Friday, 11 January 2013

Velentine by Carol Ann Duffy: GCSE English

This week I have been doing poetry with my GCSE groups. Most of them have really liked it, which I'm surprised about. There was only one group who weren't really interested and didn't write many notes. I'm hoping even they can get into it at some point.

We looked at Valentine by Carol Ann Duffy.

Valentine   by Carol Ann Duffy


Not a red rose or a satin heart.

I give you an onion.
It is a moon wrapped in brown paper.
It promises light
like the careful undressing of love.

It will blind you with tears
like a lover.
It will make your reflection
a wobbling photo of grief.

I am trying to be truthful.

Not a cute card or a kissogram.

I give you an onion.
Its fierce kiss will stay on your lips,
possessive and faithful
as we are,
for as long as we are.

Take it.
Its platinum loops shrink to a wedding-ring,
if you like.

Its scent will cling to your fingers,
cling to your knife.

This poem is clever because instead of using the usual poetic techniques, she uses the symbol of an onion to represent relationships. It sounds like a strange gift, but once you start unpacking the ideas, it begins to make more sense. Think of an onion- it has layers. She uses this to represent the different layers of a relationship, with the centre layer being the size of a wedding ring. You have to go through the layers to get to marriage. She then proves this to be an unncessary, or even deadly thing to do, by using the word 'Lethal'.

She also says the onion will leave a 'fierce kiss' on your lips and the 'scent will cling to your fingers'. Not only does this suggest the feelings will last, there is also an interpretation of the poem that the onion represents a vagina, which gives a whole new idea to these lines, and makes them a little graphic.

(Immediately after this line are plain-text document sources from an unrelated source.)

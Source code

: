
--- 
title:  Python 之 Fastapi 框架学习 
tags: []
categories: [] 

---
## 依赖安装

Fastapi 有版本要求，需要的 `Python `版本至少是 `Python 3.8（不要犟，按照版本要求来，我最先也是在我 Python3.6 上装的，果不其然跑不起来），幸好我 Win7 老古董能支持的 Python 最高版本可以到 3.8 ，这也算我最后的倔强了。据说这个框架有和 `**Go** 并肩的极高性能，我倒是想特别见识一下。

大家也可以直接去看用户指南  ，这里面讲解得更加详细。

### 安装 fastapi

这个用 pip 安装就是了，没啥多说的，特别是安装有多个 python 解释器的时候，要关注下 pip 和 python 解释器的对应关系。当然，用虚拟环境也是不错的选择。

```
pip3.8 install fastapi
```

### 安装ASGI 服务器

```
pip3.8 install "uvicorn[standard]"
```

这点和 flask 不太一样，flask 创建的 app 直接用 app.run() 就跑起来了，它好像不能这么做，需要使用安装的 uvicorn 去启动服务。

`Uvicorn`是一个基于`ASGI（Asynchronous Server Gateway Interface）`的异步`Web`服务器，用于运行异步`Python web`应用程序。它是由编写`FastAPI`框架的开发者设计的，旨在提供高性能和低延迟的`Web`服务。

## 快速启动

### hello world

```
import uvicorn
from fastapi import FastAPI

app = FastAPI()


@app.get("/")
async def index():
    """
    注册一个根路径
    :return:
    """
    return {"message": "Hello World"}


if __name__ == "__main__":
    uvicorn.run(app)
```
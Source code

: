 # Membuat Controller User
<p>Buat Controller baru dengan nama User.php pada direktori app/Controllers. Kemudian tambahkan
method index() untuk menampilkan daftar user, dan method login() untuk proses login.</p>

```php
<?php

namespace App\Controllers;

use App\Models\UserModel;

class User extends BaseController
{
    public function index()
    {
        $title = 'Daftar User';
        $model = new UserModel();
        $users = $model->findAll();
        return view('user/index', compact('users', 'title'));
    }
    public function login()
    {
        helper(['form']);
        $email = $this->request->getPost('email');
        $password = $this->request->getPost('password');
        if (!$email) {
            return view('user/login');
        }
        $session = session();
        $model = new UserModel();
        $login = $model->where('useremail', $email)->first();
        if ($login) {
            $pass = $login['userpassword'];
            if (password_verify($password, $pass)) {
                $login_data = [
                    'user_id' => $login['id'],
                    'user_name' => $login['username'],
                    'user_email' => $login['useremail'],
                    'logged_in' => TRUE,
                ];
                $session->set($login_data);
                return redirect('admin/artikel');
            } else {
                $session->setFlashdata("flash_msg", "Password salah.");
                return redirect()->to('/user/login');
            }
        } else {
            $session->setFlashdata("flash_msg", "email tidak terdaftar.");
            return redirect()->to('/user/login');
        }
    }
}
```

I've been selective about which classes I teach this interpretation to, as many would roll about laughing for a good hour.

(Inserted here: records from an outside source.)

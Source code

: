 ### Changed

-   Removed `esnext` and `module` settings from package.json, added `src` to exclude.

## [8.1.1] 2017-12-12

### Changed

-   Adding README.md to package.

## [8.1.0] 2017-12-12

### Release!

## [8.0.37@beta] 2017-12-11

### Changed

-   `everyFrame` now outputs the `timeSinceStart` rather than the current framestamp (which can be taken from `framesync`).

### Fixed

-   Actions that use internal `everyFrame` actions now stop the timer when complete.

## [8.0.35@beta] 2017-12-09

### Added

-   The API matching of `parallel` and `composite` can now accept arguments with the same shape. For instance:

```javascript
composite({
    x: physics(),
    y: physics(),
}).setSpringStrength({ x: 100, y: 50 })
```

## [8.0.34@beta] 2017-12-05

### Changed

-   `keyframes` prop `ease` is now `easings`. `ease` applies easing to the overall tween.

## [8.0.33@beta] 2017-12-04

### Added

Also, the poem goes through stages of relationships. The beginning is about promise- when you first meet someone. Then it becomes about tears- where you begin to have arguments and dissagreements. Then comse possessive- perhaps they are becoming over-bearing, and the end speaks about a knife letting the reader assume the relationship is broken or fragmented.

My favourite line in the poem is "It is a moon wrapped in brown paper." The paper is the skin of the onion, and the moon is the whiteness once it is peeled. I will think of this when peeling onions and appreciated the luminescence of the peeled onion, before I chop it to make soup.

Do you like poetry? What is your favourite poem?